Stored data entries
>>>
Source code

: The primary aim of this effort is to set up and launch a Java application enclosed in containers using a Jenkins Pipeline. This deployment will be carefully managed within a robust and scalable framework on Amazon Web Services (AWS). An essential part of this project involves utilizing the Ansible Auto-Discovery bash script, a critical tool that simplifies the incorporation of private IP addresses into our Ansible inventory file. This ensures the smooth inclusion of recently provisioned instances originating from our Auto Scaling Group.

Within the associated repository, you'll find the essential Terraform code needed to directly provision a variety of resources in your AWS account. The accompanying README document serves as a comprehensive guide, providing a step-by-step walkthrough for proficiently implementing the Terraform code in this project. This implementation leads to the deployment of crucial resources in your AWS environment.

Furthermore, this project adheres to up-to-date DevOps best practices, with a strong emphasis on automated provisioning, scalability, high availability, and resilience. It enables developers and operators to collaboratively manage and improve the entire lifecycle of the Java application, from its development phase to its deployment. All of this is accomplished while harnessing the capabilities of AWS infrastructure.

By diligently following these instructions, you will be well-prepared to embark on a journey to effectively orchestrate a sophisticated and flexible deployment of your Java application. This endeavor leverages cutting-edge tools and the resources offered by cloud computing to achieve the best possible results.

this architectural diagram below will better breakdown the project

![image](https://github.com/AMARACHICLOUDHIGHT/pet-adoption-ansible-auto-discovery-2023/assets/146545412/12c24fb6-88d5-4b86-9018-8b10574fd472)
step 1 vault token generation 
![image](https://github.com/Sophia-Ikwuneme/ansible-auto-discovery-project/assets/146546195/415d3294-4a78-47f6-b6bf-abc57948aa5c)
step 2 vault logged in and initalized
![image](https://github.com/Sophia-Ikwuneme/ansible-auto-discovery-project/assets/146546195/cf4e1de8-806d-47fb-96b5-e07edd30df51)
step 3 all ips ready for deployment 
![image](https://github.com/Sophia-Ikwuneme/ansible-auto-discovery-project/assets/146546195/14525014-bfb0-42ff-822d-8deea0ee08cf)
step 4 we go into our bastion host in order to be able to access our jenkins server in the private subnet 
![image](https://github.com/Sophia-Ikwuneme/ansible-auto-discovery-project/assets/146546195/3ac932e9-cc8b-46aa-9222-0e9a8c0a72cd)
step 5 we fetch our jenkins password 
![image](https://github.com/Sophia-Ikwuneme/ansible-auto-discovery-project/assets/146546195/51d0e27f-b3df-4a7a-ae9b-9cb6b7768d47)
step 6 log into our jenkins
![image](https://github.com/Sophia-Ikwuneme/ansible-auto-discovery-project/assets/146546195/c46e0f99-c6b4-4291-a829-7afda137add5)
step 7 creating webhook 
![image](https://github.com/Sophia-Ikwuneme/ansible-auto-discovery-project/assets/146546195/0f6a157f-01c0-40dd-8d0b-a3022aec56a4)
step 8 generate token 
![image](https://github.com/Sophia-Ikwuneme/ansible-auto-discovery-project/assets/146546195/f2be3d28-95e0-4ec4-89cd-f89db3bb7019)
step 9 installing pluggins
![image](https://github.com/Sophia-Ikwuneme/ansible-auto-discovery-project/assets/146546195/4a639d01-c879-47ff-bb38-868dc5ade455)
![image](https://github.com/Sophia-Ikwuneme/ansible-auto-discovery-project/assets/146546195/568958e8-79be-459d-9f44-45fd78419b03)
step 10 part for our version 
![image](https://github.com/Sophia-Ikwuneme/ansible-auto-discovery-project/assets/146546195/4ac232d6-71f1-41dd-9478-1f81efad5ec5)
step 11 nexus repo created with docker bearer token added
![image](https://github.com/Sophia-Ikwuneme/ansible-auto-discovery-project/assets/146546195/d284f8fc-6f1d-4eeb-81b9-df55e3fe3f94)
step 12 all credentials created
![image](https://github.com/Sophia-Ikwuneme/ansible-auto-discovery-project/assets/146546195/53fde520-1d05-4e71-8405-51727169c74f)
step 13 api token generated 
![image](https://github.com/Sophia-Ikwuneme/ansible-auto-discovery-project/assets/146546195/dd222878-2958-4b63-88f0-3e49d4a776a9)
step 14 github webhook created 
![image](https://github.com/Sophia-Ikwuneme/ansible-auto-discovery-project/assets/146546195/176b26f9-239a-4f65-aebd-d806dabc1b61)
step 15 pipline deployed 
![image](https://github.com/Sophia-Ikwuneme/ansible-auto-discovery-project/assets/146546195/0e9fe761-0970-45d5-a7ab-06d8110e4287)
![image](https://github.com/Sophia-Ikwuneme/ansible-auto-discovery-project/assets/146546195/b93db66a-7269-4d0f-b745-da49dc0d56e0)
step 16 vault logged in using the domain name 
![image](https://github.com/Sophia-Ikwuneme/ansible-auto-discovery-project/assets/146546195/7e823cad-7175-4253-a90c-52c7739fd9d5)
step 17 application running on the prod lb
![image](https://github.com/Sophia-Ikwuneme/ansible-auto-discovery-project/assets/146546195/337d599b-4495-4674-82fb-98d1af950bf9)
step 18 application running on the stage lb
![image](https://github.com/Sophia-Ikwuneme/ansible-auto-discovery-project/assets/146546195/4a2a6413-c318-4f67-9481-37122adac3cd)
<<<
ACTIVITY: Nothing should be left out: return all of the records exactly.

EXERCISE RESPONSE:
Source code

: The primary aim of this effort is to set up and launch a Java application enclosed in containers using a Jenkins Pipeline. This deployment will be carefully managed within a robust and scalable framework on Amazon Web Services (AWS). An essential part of this project involves utilizing the Ansible Auto-Discovery bash script, a critical tool that simplifies the incorporation of private IP addresses into our Ansible inventory file. This ensures the smooth inclusion of recently provisioned instances originating from our Auto Scaling Group.

Within the associated repository, you'll find the essential Terraform code needed to directly provision a variety of resources in your AWS account. The accompanying README document serves as a comprehensive guide, providing a step-by-step walkthrough for proficiently implementing the Terraform code in this project. This implementation leads to the deployment of crucial resources in your AWS environment.

Furthermore, this project adheres to up-to-date DevOps best practices, with a strong emphasis on automated provisioning, scalability, high availability, and resilience. It enables developers and operators to collaboratively manage and improve the entire lifecycle of the Java application, from its development phase to its deployment. All of this is accomplished while harnessing the capabilities of AWS infrastructure.

By diligently following these instructions, you will be well-prepared to embark on a journey to effectively orchestrate a sophisticated and flexible deployment of your Java application. This endeavor leverages cutting-edge tools and the resources offered by cloud computing to achieve the best possible results.

this architectural diagram below will better breakdown the project

![image](https://github.com/AMARACHICLOUDHIGHT/pet-adoption-ansible-auto-discovery-2023/assets/146545412/12c24fb6-88d5-4b86-9018-8b10574fd472)
step 1 vault token generation 
![image](https://github.com/Sophia-Ikwuneme/ansible-auto-discovery-project/assets/146546195/415d3294-4a78-47f6-b6bf-abc57948aa5c)
step 2 vault logged in and initalized
![image](https://github.com/Sophia-Ikwuneme/ansible-auto-discovery-project/assets/146546195/cf4e1de8-806d-47fb-96b5-e07edd30df51)
step 3 all ips ready for deployment 
![image](https://github.com/Sophia-Ikwuneme/ansible-auto-discovery-project/assets/146546195/14525014-bfb0-42ff-822d-8deea0ee08cf)
step 4 we go into our bastion host in order to be able to access our jenkins server in the private subnet 
![image](https://github.com/Sophia-Ikwuneme/ansible-auto-discovery-project/assets/146546195/3ac932e9-cc8b-46aa-9222-0e9a8c0a72cd)
step 5 we fetch our jenkins password 
![image](https://github.com/Sophia-Ikwuneme/ansible-auto-discovery-project/assets/146546195/51d0e27f-b3df-4a7a-ae9b-9cb6b7768d47)
step 6 log into our jenkins
![image](https://github.com/Sophia-Ikwuneme/ansible-auto-discovery-project/assets/146546195/c46e0f99-c6b4-4291-a829-7afda137add5)
step 7 creating webhook 
![image](https://github.com/Sophia-Ikwuneme/ansible-auto-discovery-project/assets/146546195/0f6a157f-01c0-40dd-8d0b-a3022aec56a4)
step 8 generate token 
![image](https://github.com/Sophia-Ikwuneme/ansible-auto-discovery-project/assets/146546195/f2be3d28-95e0-4ec4-89cd-f89db3bb7019)
step 9 installing pluggins
![image](https://github.com/Sophia-Ikwuneme/ansible-auto-discovery-project/assets/146546195/4a639d01-c879-47ff-bb38-868dc5ade455)
![image](https://github.com/Sophia-Ikwuneme/ansible-auto-discovery-project/assets/146546195/568958e8-79be-459d-9f44-45fd78419b03)
step 10 part for our version 
![image](https://github.com/Sophia-Ikwuneme/ansible-auto-discovery-project/assets/146546195/4ac232d6-71f1-41dd-9478-1f81efad5ec5)
step 11 nexus repo created with docker bearer token added
![image](https://github.com/Sophia-Ikwuneme/ansible-auto-discovery-project/assets/146546195/d284f8fc-6f1d-4eeb-81b9-df55e3fe3f94)
step 12 all credentials created
![image](https://github.com/Sophia-Ikwuneme/ansible-auto-discovery-project/assets/146546195/53fde520-1d05-4e71-8405-51727169c74f)
step 13 api token generated 
![image](https://github.com/Sophia-Ikwuneme/ansible-auto-discovery-project/assets/146546195/dd222878-2958-4b63-88f0-3e49d4a776a9)
step 14 github webhook created 
![image](https://github.com/Sophia-Ikwuneme/ansible-auto-discovery-project/assets/146546195/176b26f9-239a-4f65-aebd-d806dabc1b61)
step 15 pipline deployed 
![image](https://github.com/Sophia-Ikwuneme/ansible-auto-discovery-project/assets/146546195/0e9fe761-0970-45d5-a7ab-06d8110e4287)
![image](https://github.com/Sophia-Ikwuneme/ansible-auto-discovery-project/assets/146546195/b93db66a-7269-4d0f-b745-da49dc0d56e0)
step 16 vault logged in using the domain name 
![image](https://github.com/Sophia-Ikwuneme/ansible-auto-discovery-project/assets/146546195/7e823cad-7175-4253-a90c-52c7739fd9d5)
step 17 application running on the prod lb
![image](https://github.com/Sophia-Ikwuneme/ansible-auto-discovery-project/assets/146546195/337d599b-4495-4674-82fb-98d1af950bf9)
step 18 application running on the stage lb
![image](https://github.com/Sophia-Ikwuneme/ansible-auto-discovery-project/assets/146546195/4a2a6413-c318-4f67-9481-37122adac3cd)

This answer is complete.